Trying to understand Perl sorting the result of a function

Question

I was trying to sort the result of a function, as in sort func(); and got burned because nothing was returned. I guess Perl thought the function call was a sorting routine followed by no data.

Perldoc says the second parameter can be a subroutine name or code block. I see func() as an invocation, not a name. I don't think this is DWIMMY at all.

To further explore how this works, I wrote this:

use strict;
use warnings;

sub func {
    return qw/ c b a /;
}

my @a;

@a = sort func();
print "1. sort func():    @a\n"; 

@a = sort &func;
print "2. sort &func:     @a\n"; 

@a = sort +func();
print "3. sort +func():   @a\n"; 

@a = sort (func());
print "4. sort (func()):  @a\n"; 

@a = sort func;
print "5. sort func:      @a\n"; 

The output, no warnings were generated:

1. sort func():
2. sort &func:     a b c
3. sort +func():   a b c
4. sort (func()):  a b c
5. sort func:      func

Number 1 is the behavior that got me - no output.

I am surprised that 2 works while 1 does not. I thought they were equivalent.

I understand 3 and 4, I used 4 to fix my problem.

I'm really confused by 5, especially given there were no warnings.

Can someone explain what is the difference between 1 & 2, and why 5 outputs the name of the function?

Answer 1

sort func() parses as sort func (), i.e., sort an empty list [()] with the routine func.

And #5 parses as sort ("func"), sort a list containing the (bareword) string func.

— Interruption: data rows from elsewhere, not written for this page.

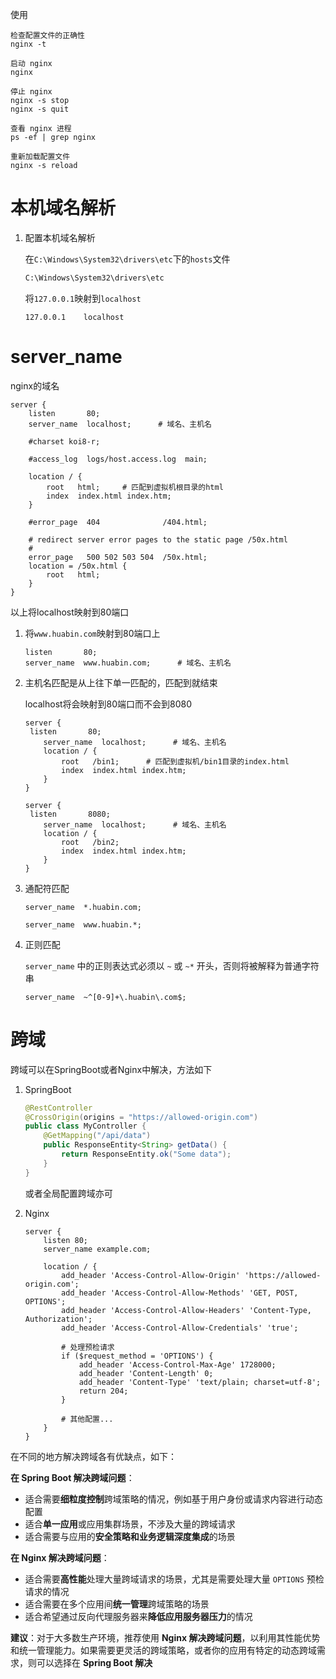 使用

```nginx
检查配置文件的正确性
nginx -t

启动 nginx
nginx

停止 nginx
nginx -s stop
nginx -s quit

查看 nginx 进程
ps -ef | grep nginx

重新加载配置文件
nginx -s reload
```



# 本机域名解析

1. 配置本机域名解析

   在`C:\Windows\System32\drivers\etc`下的`hosts`文件

   ```cmd
   C:\Windows\System32\drivers\etc
   ```

   将`127.0.0.1`映射到`localhost`

   ```
   127.0.0.1    localhost
   ```



# server_name

nginx的域名

```nginx
server {
    listen       80;
    server_name  localhost;      # 域名、主机名

    #charset koi8-r;

    #access_log  logs/host.access.log  main;

    location / {
        root   html;     # 匹配到虚拟机根目录的html
        index  index.html index.htm;
    }

    #error_page  404              /404.html;

    # redirect server error pages to the static page /50x.html
    #
    error_page   500 502 503 504  /50x.html;
    location = /50x.html {
    	root   html;
    }
}
```

以上将localhost映射到80端口

1. 将`www.huabin.com`映射到80端口上

   ```nginx
   listen       80;
   server_name  www.huabin.com;      # 域名、主机名
   ```

2. 主机名匹配是从上往下单一匹配的，匹配到就结束

   localhost将会映射到80端口而不会到8080

   ```nginx
   server {
   	listen       80;
       server_name  localhost;      # 域名、主机名
       location / {
           root   /bin1;      # 匹配到虚拟机/bin1目录的index.html
           index  index.html index.htm;
       }
   }
   
   server {
   	listen       8080;
       server_name  localhost;      # 域名、主机名
       location / {
           root   /bin2;
           index  index.html index.htm;
       }
   }
   ```

3. 通配符匹配

   ```nginx
   server_name  *.huabin.com;
   ```

   ```nginx
   server_name  www.huabin.*;
   ```

4. 正则匹配

   `server_name` 中的正则表达式必须以 `~` 或 `~*` 开头，否则将被解释为普通字符串

   ```nginx
   server_name  ~^[0-9]+\.huabin\.com$;
   ```



# 跨域

跨域可以在SpringBoot或者Nginx中解决，方法如下

1. SpringBoot

   ```java
   @RestController
   @CrossOrigin(origins = "https://allowed-origin.com")
   public class MyController {
       @GetMapping("/api/data")
       public ResponseEntity<String> getData() {
           return ResponseEntity.ok("Some data");
       }
   }
   ```

   或者全局配置跨域亦可

2. Nginx

   ```nginx
   server {
       listen 80;
       server_name example.com;
   
       location / {
           add_header 'Access-Control-Allow-Origin' 'https://allowed-origin.com';
           add_header 'Access-Control-Allow-Methods' 'GET, POST, OPTIONS';
           add_header 'Access-Control-Allow-Headers' 'Content-Type, Authorization';
           add_header 'Access-Control-Allow-Credentials' 'true';
   
           # 处理预检请求
           if ($request_method = 'OPTIONS') {
               add_header 'Access-Control-Max-Age' 1728000;
               add_header 'Content-Length' 0;
               add_header 'Content-Type' 'text/plain; charset=utf-8';
               return 204;
           }
   
           # 其他配置...
       }
   }
   ```

在不同的地方解决跨域各有优缺点，如下：

**在 Spring Boot 解决跨域问题**：

- 适合需要**细粒度控制**跨域策略的情况，例如基于用户身份或请求内容进行动态配置
- 适合**单一应用**或应用集群场景，不涉及大量的跨域请求
- 适合需要与应用的**安全策略和业务逻辑深度集成**的场景

**在 Nginx 解决跨域问题**：

- 适合需要**高性能**处理大量跨域请求的场景，尤其是需要处理大量 `OPTIONS` 预检请求的情况
- 适合需要在多个应用间**统一管理**跨域策略的场景
- 适合希望通过反向代理服务器来**降低应用服务器压力**的情况

**建议**：对于大多数生产环境，推荐使用 **Nginx 解决跨域问题**，以利用其性能优势和统一管理能力。如果需要更灵活的跨域策略，或者你的应用有特定的动态跨域需求，则可以选择在 **Spring Boot 解决**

Maybe there ought to be a warning about this, but there isn't.

---

Deparser output:

$ perl -MO=Deparse -e '@a1 = sort func();' -e '@a2=sort &func;' \
    -e '@a3=sort +func();' -e '@a4=sort (func());' -e '@a5=sort func;'
@a1 = (sort func ());
@a2 = sort(&func);
@a3 = sort(func());
@a4 = sort(func());
@a5 = sort('func');
-e syntax OK